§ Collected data
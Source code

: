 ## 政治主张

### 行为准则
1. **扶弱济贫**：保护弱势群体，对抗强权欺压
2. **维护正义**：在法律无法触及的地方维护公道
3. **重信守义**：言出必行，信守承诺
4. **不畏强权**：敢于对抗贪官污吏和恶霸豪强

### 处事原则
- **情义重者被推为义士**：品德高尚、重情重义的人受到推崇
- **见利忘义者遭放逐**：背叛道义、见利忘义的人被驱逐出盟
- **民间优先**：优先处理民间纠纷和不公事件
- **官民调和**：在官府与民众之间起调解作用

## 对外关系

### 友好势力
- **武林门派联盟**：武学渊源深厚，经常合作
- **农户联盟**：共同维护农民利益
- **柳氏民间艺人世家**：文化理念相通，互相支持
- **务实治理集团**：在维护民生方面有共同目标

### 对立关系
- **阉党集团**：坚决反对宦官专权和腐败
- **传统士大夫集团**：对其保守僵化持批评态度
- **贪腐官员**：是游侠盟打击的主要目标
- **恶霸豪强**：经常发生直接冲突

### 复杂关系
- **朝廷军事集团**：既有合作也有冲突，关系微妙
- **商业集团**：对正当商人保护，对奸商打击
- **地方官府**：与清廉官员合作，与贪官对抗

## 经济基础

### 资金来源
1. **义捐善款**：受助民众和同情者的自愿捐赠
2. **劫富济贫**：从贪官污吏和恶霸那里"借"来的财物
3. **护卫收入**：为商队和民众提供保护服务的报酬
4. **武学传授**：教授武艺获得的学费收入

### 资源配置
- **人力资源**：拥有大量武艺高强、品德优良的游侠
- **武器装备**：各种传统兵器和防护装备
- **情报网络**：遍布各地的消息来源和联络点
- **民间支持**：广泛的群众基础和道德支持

§ What the task asks
Output every record without changing any wording.

§ Answer to this problem
Source code

: ## 政治主张

### 行为准则
1. **扶弱济贫**：保护弱势群体，对抗强权欺压
2. **维护正义**：在法律无法触及的地方维护公道
3. **重信守义**：言出必行，信守承诺
4. **不畏强权**：敢于对抗贪官污吏和恶霸豪强

### 处事原则
- **情义重者被推为义士**：品德高尚、重情重义的人受到推崇
- **见利忘义者遭放逐**：背叛道义、见利忘义的人被驱逐出盟
- **民间优先**：优先处理民间纠纷和不公事件
- **官民调和**：在官府与民众之间起调解作用

## 对外关系

### 友好势力
- **武林门派联盟**：武学渊源深厚，经常合作
- **农户联盟**：共同维护农民利益
- **柳氏民间艺人世家**：文化理念相通，互相支持
- **务实治理集团**：在维护民生方面有共同目标

### 对立关系
- **阉党集团**：坚决反对宦官专权和腐败
- **传统士大夫集团**：对其保守僵化持批评态度
- **贪腐官员**：是游侠盟打击的主要目标
- **恶霸豪强**：经常发生直接冲突

### 复杂关系
- **朝廷军事集团**：既有合作也有冲突，关系微妙
- **商业集团**：对正当商人保护，对奸商打击
- **地方官府**：与清廉官员合作，与贪官对抗

## 经济基础

### 资金来源
1. **义捐善款**：受助民众和同情者的自愿捐赠
2. **劫富济贫**：从贪官污吏和恶霸那里"借"来的财物
3. **护卫收入**：为商队和民众提供保护服务的报酬
4. **武学传授**：教授武艺获得的学费收入

### 资源配置
- **人力资源**：拥有大量武艺高强、品德优良的游侠
- **武器装备**：各种传统兵器和防护装备
- **情报网络**：遍布各地的消息来源和联络点
- **民间支持**：广泛的群众基础和道德支持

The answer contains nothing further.